Diagnoses and fixes container-to-Ollama connectivity issues.

Usage

# Diagnose only (no changes)
.\debug-ollama-connection.ps1

# Diagnose and fix automatically
.\debug-ollama-connection.ps1 -Fix

# Debug a different container
.\debug-ollama-connection.ps1 -Container perplexica-backend -Fix

Diagnostic Phases

  1. Host Check - Is Ollama running on Windows?
  2. Container Check - Is container running?

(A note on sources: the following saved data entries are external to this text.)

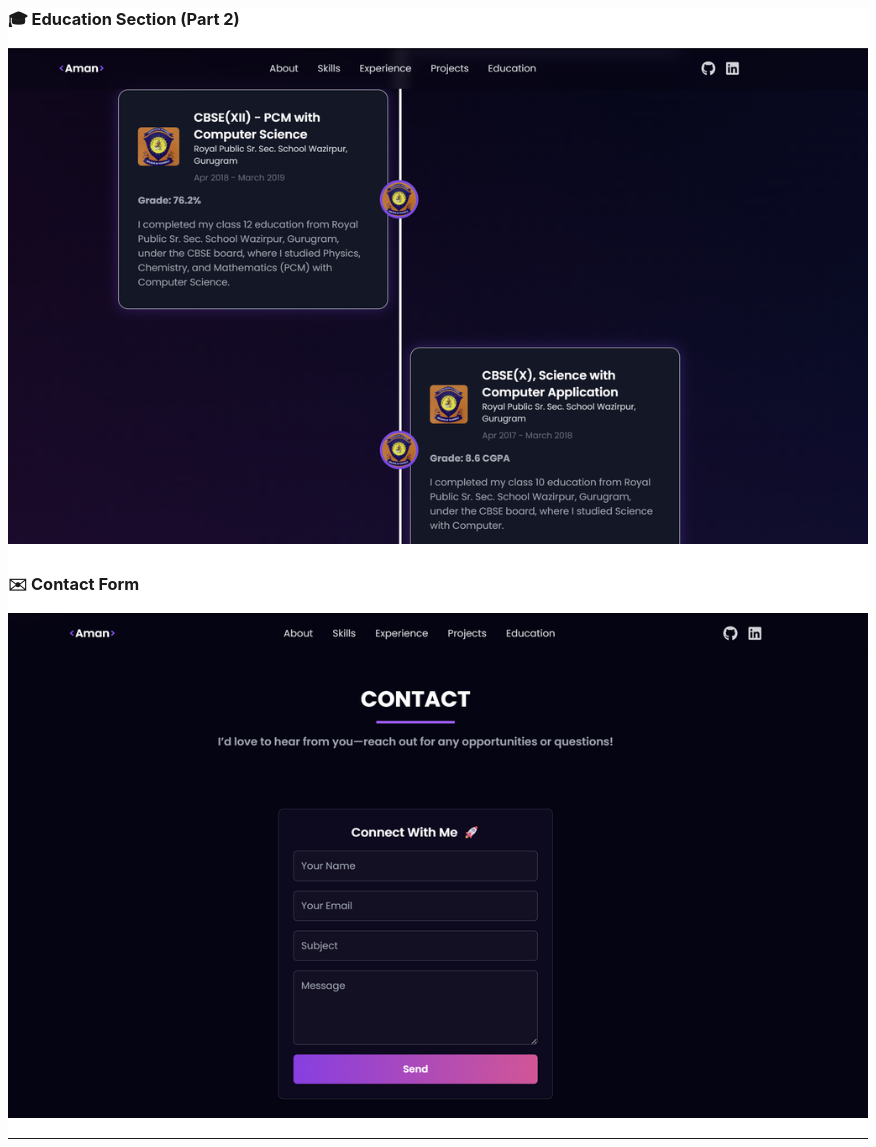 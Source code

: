 ### 🎓 Education Section (Part 2)
<img src="src/assets/screenshot4.png" alt="Education Section - Part 2" width="100%" />

### ✉️ Contact Form
<img src="src/assets/screenshot5.png" alt="Contact Form" width="100%" />

---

Checks restart count, health status, shows logs on issues
  3. Connectivity Test - Can container reach Ollama?
  4. Gateway Discovery - Auto-detect correct IP for Podman
  5. Analysis - Explain the problem
  6. Fix - Recreate container with correct settings

Features

  • Restart loop detection - Warns if container has restarted >3 times
  • Health status check - Reports container health (healthy/unhealthy)
  • Auto-show logs - Displays recent logs when issues detected
  • Gateway auto-detect - Finds Podman gateway IP automatically

See Podman Troubleshooting for details.

test-ollama-stack.ps1

Comprehensive test suite for verifying your setup.

Usage

# Standard tests
.\test-ollama-stack.ps1

# Include inference tests (slower)
.\test-ollama-stack.ps1 -Full

# Output as JSON (for CI)
.\test-ollama-stack.ps1 -Json

What's Tested

CategoryTests
PrerequisitesContainer runtime, NVIDIA GPU
OllamaAPI, models, GPU acceleration
Open WebUIContainer health, restart loops, image tag, UI access
PerplexicaSearXNG, backend, frontend (health status for each)

Health Checks

The test suite detects:

  • Restart loops - Fails if container has restarted >3 times
  • Health status - Reports healthy/unhealthy/starting
  • Auto-show logs - Displays recent logs on failures

Example Output

========================================
Ollama Stack Test Suite
========================================

[Prerequisites]
[PASS] Podman is running
[PASS] NVIDIA GPU detected (GeForce RTX 5090)

[Ollama]
[PASS] API responding on :11434
[PASS] 6 models available
[SKIP] No models currently loaded
[SKIP] Inference test (use -Full flag)

[Open WebUI]
[PASS] Container running (health: healthy)
[PASS] Using CUDA image (no embedded Ollama)
[PASS] UI accessible on :3000

[Perplexica]
[PASS] SearXNG container running (health: healthy)
[PASS] SearXNG accessible on :4000
[PASS] Backend container running
[PASS] Frontend container running
[PASS] Frontend accessible on :3002

========================================
Results: 12 passed, 0 failed, 2 skipped
========================================

sync-container-images.ps1

Mirrors container images to your own GitHub Container Registry.

Usage

# Check for updates (no changes)
.\sync-container-images.ps1

# Sync changed images
.\sync-container-images.ps1 -Sync

# Force sync all
.\sync-container-images.ps1 -Force

# Sync specific image
.\sync-container-images.ps1 -Sync -Image "open-webui:cuda"

Images Tracked

ImageUpstream
open-webui:cudaghcr.io/open-webui/open-webui:cuda
open-webui:mainghcr.io/open-webui/open-webui:main
searxng:latestdocker.io/searxng/searxng:latest
perplexica-backend:maindocker.io/itzcrazykns1337/perplexica-backend:main
perplexica-frontend:maindocker.io/itzcrazykns1337/perplexica-frontend:main

See Container Sync for details.

cleanup-containers.ps1

Stop and remove all Ollama stack containers.

Usage

# Interactive - asks what to delete
.\cleanup-containers.ps1

# Remove containers only (keep data)
.\cleanup-containers.ps1 -Force

# Remove containers AND volumes (deletes all data)
.\cleanup-containers.ps1 -DeleteVolumes

# Remove everything, no prompts
.\cleanup-containers.ps1 -DeleteVolumes -Force

What It Removes

ContainerData Location
open-webuiopen-webui volume
perplexica-frontend-
perplexica-backend./perplexica/data
searxng./searxng

Options

ParameterDescription
-ForceSkip confirmation prompts
-DeleteVolumesAlso remove volumes (persistent data)

Common Parameters

Verbose Output

Most scripts support verbose logging:

.\setup-ollama.ps1 -Verbose

What-If Mode

Some scripts support dry-run:

.\backup-ollama-models.ps1 -Backup -WhatIf

Help

All scripts include help:

Get-Help .\setup-ollama.ps1 -Full

Or use the comment-based help at the top of each script.